In today's computing landscape, applications are ever more compute- and data-intensive, while hardware is increasingly diversifying with special-purpose accelerators optimized for "hot" domains. But as workloads shift at a breakneck pace, yesterday's accelerators, and the software stacks that support them, struggle to keep up. This makes it difficult for heterogeneous systems to evolve. It also limits domain experts from fully harnessing their potential.
This talk presents our ongoing research on making accelerators more evolvable through a co-design methodology that spans programming models, compilers, and hardware acceleration. I'll begin with Allo (PLDI'24), a new programming model and compiler for building dataflow accelerators. Allo is already in active use across academia and industry, with demonstrated success mapping AI workloads to FPGA and NPU backends. Next, I'll introduce UniSparse (OOPSLA'24), an intermediate language that provides a unified abstraction for customizing sparse matrix and tensor formats. We validate our approach across diverse hardware platforms, including Intel CPUs, NVIDIA GPUs, AMD FPGAs, and processing-in-memory (PIM) devices. Finally, I'll discuss our latest efforts to simplify the construction of accelerator compilers using differentiable techniques (ASPLOS'25 Best Paper) and emerging agentic methods.

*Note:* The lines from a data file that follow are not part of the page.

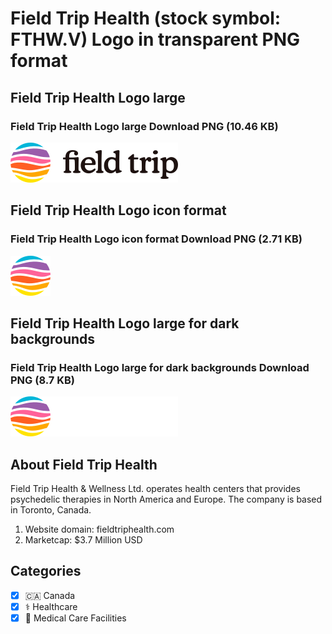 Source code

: # Field Trip Health (stock symbol: FTHW.V) Logo in transparent PNG format

## Field Trip Health Logo large

### Field Trip Health Logo large Download PNG (10.46 KB)

![Field Trip Health Logo large Download PNG (10.46 KB)](/img/orig/FTHW.V_BIG-b55ecafa.png)

## Field Trip Health Logo icon format

### Field Trip Health Logo icon format Download PNG (2.71 KB)

![Field Trip Health Logo icon format Download PNG (2.71 KB)](/img/orig/FTHW.V-34dfdf14.png)

## Field Trip Health Logo large for dark backgrounds

### Field Trip Health Logo large for dark backgrounds Download PNG (8.7 KB)

![Field Trip Health Logo large for dark backgrounds Download PNG (8.7 KB)](/img/orig/FTHW.V_BIG.D-efd72d4d.png)

## About Field Trip Health

Field Trip Health & Wellness Ltd. operates health centers that provides psychedelic therapies in North America and Europe. The company is based in Toronto, Canada.

1. Website domain: fieldtriphealth.com
2. Marketcap: $3.7 Million USD


## Categories
- [x] 🇨🇦 Canada
- [x] ⚕️ Healthcare
- [x] 🏥 Medical Care Facilities
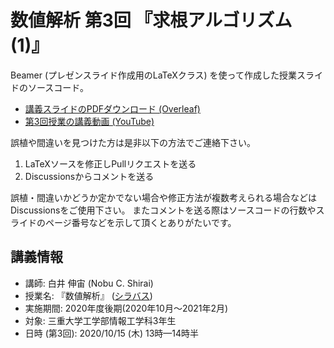 # 数値解析 第3回 『求根アルゴリズム (1)』

Beamer (プレゼンスライド作成用のLaTeXクラス) を使って作成した授業スライドのソースコード。

- [講義スライドのPDFダウンロード (Overleaf)](https://www.overleaf.com/read/vstntrsxvkys)
- [第3回授業の講義動画 (YouTube)](https://youtu.be/w_D1qMHQm48)

誤植や間違いを見つけた方は是非以下の方法でご連絡下さい。

1. LaTeXソースを修正しPullリクエストを送る
2. Discussionsからコメントを送る

誤植・間違いかどうか定かでない場合や修正方法が複数考えられる場合などはDiscussionsをご使用下さい。
またコメントを送る際はソースコードの行数やスライドのページ番号などを示して頂くとありがたいです。

## 講義情報

- 講師: 白井 伸宙 (Nobu C. Shirai)
- 授業名: 『数値解析』 ([シラバス](http://syllabus.mie-u.ac.jp/syllabus/2020/?action=display&id=12353))
- 実施期間: 2020年度後期(2020年10月～2021年2月)
- 対象:  三重大学工学部情報工学科3年生
- 日時 (第3回): 2020/10/15 (木) 13時—14時半

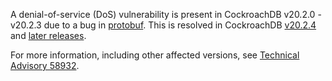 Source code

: A denial-of-service (DoS) vulnerability is present in CockroachDB v20.2.0 - v20.2.3 due to a bug in [protobuf](https://github.com/gogo/protobuf). This is resolved in CockroachDB [v20.2.4](../releases/v20.2.4.html) and [later releases](/docs/releases/#production-releases).

For more information, including other affected versions, see [Technical Advisory 58932](../advisories/a58932.html). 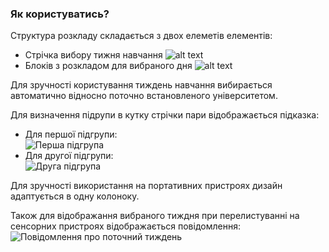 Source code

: ### Як користуватись?
Структура розкладу складається з двох елеметів елементів:

+ Стрічка вибору тижня навчання ![alt text](/static/img/week.png "Вибір тиждня")
+ Блоків з розкладом для вибраного дня ![alt text](/static/img/day.png "Панель дня")

Для зручності користування тиждень навчання вибирається автоматично відносно поточно встановленого університетом.

Для визначення підрупи в кутку стрічки пари відображається підказка:

+ Для першої підгрупи: <br> ![Перша підгрупа](/static/img/first_subgroup.png)
+ Для другої підгрупи: <br> ![Друга підгрупа](/static/img/second_subgroup.png)

Для зручності використання на портативних пристроях дизайн адаптується в одну колоноку.

Також для відображання вибраного тиждня при перелистуванні на сенсорних пристроях відображається повідомлення:
![Повідомлення про поточний тиждень](/static/img/message.png) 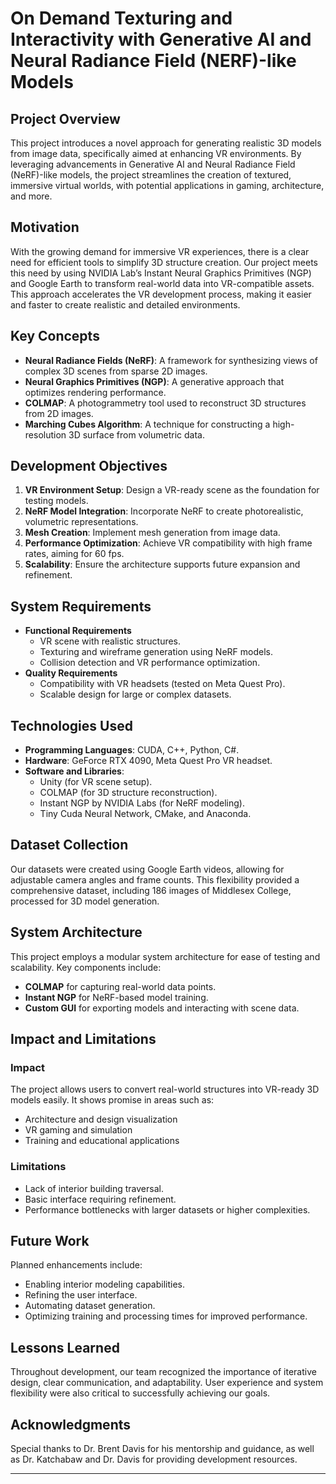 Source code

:# On Demand Texturing and Interactivity with Generative AI and Neural Radiance Field (NERF)-like Models

## Project Overview
This project introduces a novel approach for generating realistic 3D models from image data, specifically aimed at enhancing VR environments. By leveraging advancements in Generative AI and Neural Radiance Field (NeRF)-like models, the project streamlines the creation of textured, immersive virtual worlds, with potential applications in gaming, architecture, and more.

## Motivation
With the growing demand for immersive VR experiences, there is a clear need for efficient tools to simplify 3D structure creation. Our project meets this need by using NVIDIA Lab’s Instant Neural Graphics Primitives (NGP) and Google Earth to transform real-world data into VR-compatible assets. This approach accelerates the VR development process, making it easier and faster to create realistic and detailed environments.

## Key Concepts
- **Neural Radiance Fields (NeRF)**: A framework for synthesizing views of complex 3D scenes from sparse 2D images.
- **Neural Graphics Primitives (NGP)**: A generative approach that optimizes rendering performance.
- **COLMAP**: A photogrammetry tool used to reconstruct 3D structures from 2D images.
- **Marching Cubes Algorithm**: A technique for constructing a high-resolution 3D surface from volumetric data.

## Development Objectives
1. **VR Environment Setup**: Design a VR-ready scene as the foundation for testing models.
2. **NeRF Model Integration**: Incorporate NeRF to create photorealistic, volumetric representations.
3. **Mesh Creation**: Implement mesh generation from image data.
4. **Performance Optimization**: Achieve VR compatibility with high frame rates, aiming for 60 fps.
5. **Scalability**: Ensure the architecture supports future expansion and refinement.

## System Requirements
- **Functional Requirements**
  - VR scene with realistic structures.
  - Texturing and wireframe generation using NeRF models.
  - Collision detection and VR performance optimization.
- **Quality Requirements**
  - Compatibility with VR headsets (tested on Meta Quest Pro).
  - Scalable design for large or complex datasets.

## Technologies Used
- **Programming Languages**: CUDA, C++, Python, C#.
- **Hardware**: GeForce RTX 4090, Meta Quest Pro VR headset.
- **Software and Libraries**:
  - Unity (for VR scene setup).
  - COLMAP (for 3D structure reconstruction).
  - Instant NGP by NVIDIA Labs (for NeRF modeling).
  - Tiny Cuda Neural Network, CMake, and Anaconda.

## Dataset Collection
Our datasets were created using Google Earth videos, allowing for adjustable camera angles and frame counts. This flexibility provided a comprehensive dataset, including 186 images of Middlesex College, processed for 3D model generation.

## System Architecture
This project employs a modular system architecture for ease of testing and scalability. Key components include:
- **COLMAP** for capturing real-world data points.
- **Instant NGP** for NeRF-based model training.
- **Custom GUI** for exporting models and interacting with scene data.

## Impact and Limitations
### Impact
The project allows users to convert real-world structures into VR-ready 3D models easily. It shows promise in areas such as:
- Architecture and design visualization
- VR gaming and simulation
- Training and educational applications

### Limitations
- Lack of interior building traversal.
- Basic interface requiring refinement.
- Performance bottlenecks with larger datasets or higher complexities.

## Future Work
Planned enhancements include:
- Enabling interior modeling capabilities.
- Refining the user interface.
- Automating dataset generation.
- Optimizing training and processing times for improved performance.

## Lessons Learned
Throughout development, our team recognized the importance of iterative design, clear communication, and adaptability. User experience and system flexibility were also critical to successfully achieving our goals.

## Acknowledgments
Special thanks to Dr. Brent Davis for his mentorship and guidance, as well as Dr. Katchabaw and Dr. Davis for providing development resources.

---

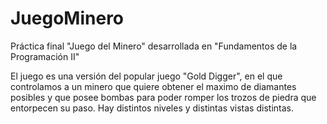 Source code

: # JuegoMinero
Práctica final "Juego del Minero" desarrollada en "Fundamentos de la Programación II"

El juego es una versión del popular juego "Gold Digger", en el que controlamos a un minero que quiere obtener el maximo de diamantes posibles y que posee bombas para poder romper los trozos de piedra que entorpecen su paso. Hay distintos niveles y distintas vistas distintas.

Zhiru Zhang is a Professor in the School of ECE at Cornell University. He also serves as the lead PI for the "Heterogeneous Computing Platforms" theme in the SRC/DARPA JUMP 2.0 ACE Center for Evolvable Computing. His current research investigates new algorithms, design methodologies, and automation tools for heterogeneous computing. Dr. Zhang is an IEEE Fellow and has been honored with the Intel Outstanding Researcher Award, AWS AI Amazon Research Award, Facebook Research Award, Google Faculty Research Award, DAC Under-40 Innovators Award, DARPA Young Faculty Award, IEEE CEDA Ernest S. Kuh Early Career Award, and NSF CAREER Award. He has also received 10+ best paper awards from premier computer hardware conferences and research journals. Prior to joining Cornell, he co-founded AutoESL, a high-level synthesis start-up later acquired by Xilinx (now part of AMD). AutoESL's HLS tool evolved into Vivado HLS (now Vitis HLS), which is widely used for designing FPGA-based hardware accelerators.